Cuda measurement of loop

108 Views Asked by At

I launch a very simple kernel <<<1,512>>> on a CUDA Fermi GPU.

__global__ void kernel(){
int x1,x2;

x1=5;
x2=1;

for (int k=0;k<=1000000;k++)
  {
   x1+=x2;

  }
}

The kernel is very simple, it does 10^6 additions and does not transfer anything back to global memory. The result is correct, i.e. after the loop x1 (in all its 512 thread instances) contains 10^6 + 5

I am trying to measure the execution time of the kernel. using both visual studio parallel nsight and nvvp. Nsight measures 2.5 microseconds and nvvp measures 4 microseconds.

The issue is the following: I may increase largely the size of the loop eg to 10^8 and the time remains constant. Same if I decrease the loop size a lot. Why does this happen?

Please note that if I use shared memory or global memory inside the loop, the measurements reflect the work being performed (i.e. there is proportionality).

2

There are 2 best solutions below

0
On BEST ANSWER

As noted, CUDA compiler optimisation is very aggressive at removing dead code. Because x2 doesn't participate in a value which is written to memory, it and the loop can be removed. The compiler will also pre-calculate any results which can be deduced at compile time, so if all the constants in the loop are known to the compiler, it can compute the final result and replace it with a constant.

To get around both of these problems, rewrite your code like this:

__global__ 
void kernel(int *out, int x0, bool flag)
{
    int x1 = x0, x2 = 1;

    for (int k=0; k<=1000000; k++) {
       x1+=x2;
    }

    if (flag) out[threadIdx.x + blockIdx.x*blockDim.x] = x1;
}

and then run it like this:

kernel<<<1,512>>>((int *)0, 5, false);

By passing the initial value of x1 as an argument to the kernel, you ensure that the loop result isn't available to the compiler. The flag makes the memory store conditional, and then memory store makes the whole calculation unsafe to remove. As long as the flag is set to false at runtime, there is no store performed, so that doesn't effect the timing of the loop.

0
On

Because compiler eliminates the dead paths.

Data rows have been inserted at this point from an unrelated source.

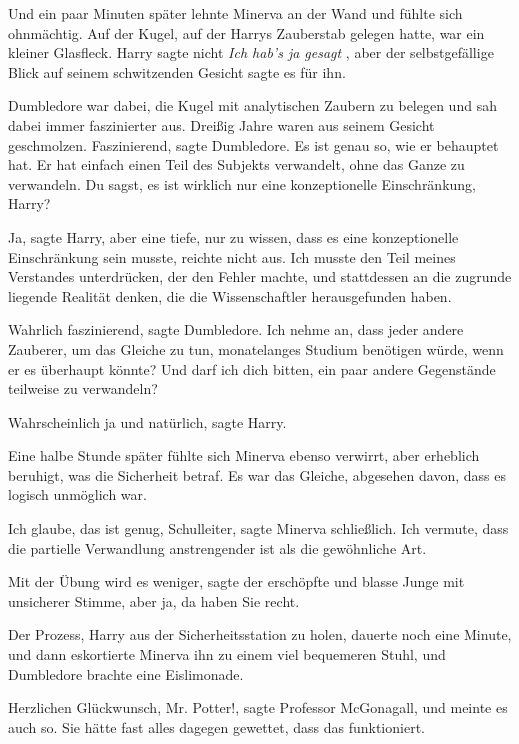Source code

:Und ein paar Minuten später lehnte Minerva an der Wand und fühlte sich
ohnmächtig. Auf der Kugel, auf der Harrys Zauberstab gelegen hatte, war ein
kleiner Glasfleck. Harry sagte nicht \emph{\glqq{}Ich hab's ja gesagt\grqq{}} ,
aber der selbstgefällige Blick auf seinem schwitzenden Gesicht sagte es für ihn.

Dumbledore war dabei, die Kugel mit analytischen Zaubern zu belegen und sah
dabei immer faszinierter aus. Dreißig Jahre waren aus seinem Gesicht
geschmolzen. \glqq{}Faszinierend\grqq{}, sagte Dumbledore. \glqq{}Es ist genau so,
wie er behauptet hat. Er hat einfach einen Teil des Subjekts verwandelt, ohne
das Ganze zu verwandeln. Du sagst, es ist wirklich nur eine konzeptionelle
Einschränkung, Harry?\grqq{}

\glqq{}Ja\grqq{}, sagte Harry, \glqq{}aber eine tiefe, nur zu wissen, dass es eine
konzeptionelle Einschränkung sein musste, reichte nicht aus. Ich musste den Teil
meines Verstandes unterdrücken, der den Fehler machte, und stattdessen an die
zugrunde liegende Realität denken, die die Wissenschaftler herausgefunden
haben.\grqq{}

\glqq{}Wahrlich faszinierend\grqq{}, sagte Dumbledore. \glqq{}Ich nehme an, dass
jeder andere Zauberer, um das Gleiche zu tun, monatelanges Studium benötigen
würde, wenn er es überhaupt könnte? Und darf ich dich bitten, ein paar andere
Gegenstände teilweise zu verwandeln?\grqq{}

\glqq{}Wahrscheinlich ja und natürlich\grqq{}, sagte Harry.

Eine halbe Stunde später fühlte sich Minerva ebenso verwirrt, aber erheblich
beruhigt, was die Sicherheit betraf. Es war das Gleiche, abgesehen davon, dass
es logisch unmöglich war.

\glqq{}Ich glaube, das ist genug, Schulleiter\grqq{}, sagte Minerva schließlich.
\glqq{}Ich vermute, dass die partielle Verwandlung anstrengender ist als die
gewöhnliche Art.\grqq{}

\glqq{}Mit der Übung wird es weniger\grqq{}, sagte der erschöpfte und blasse
Junge mit unsicherer Stimme, \glqq{}aber ja, da haben Sie recht.\grqq{}

Der Prozess, Harry aus der Sicherheitsstation zu holen, dauerte noch eine
Minute, und dann eskortierte Minerva ihn zu einem viel bequemeren Stuhl, und
Dumbledore brachte eine Eislimonade.

\glqq{}Herzlichen Glückwunsch, Mr. Potter!\grqq{}, sagte Professor McGonagall,
und meinte es auch so. Sie hätte fast alles dagegen gewettet, dass das
funktioniert.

You code doesn't actually do anything. Look at the assembly.

If you are actually seeing the value, then the compiler may have just optimized out the loop as it can know the value during compile time.

When you write out the register contents to shared memory, compiler cannot guarantee that the result will not be used, and hence the value will actually be computed. In other words, the value you compute must be used somewhere eventually or written to memory otherwise its computation will be dropped.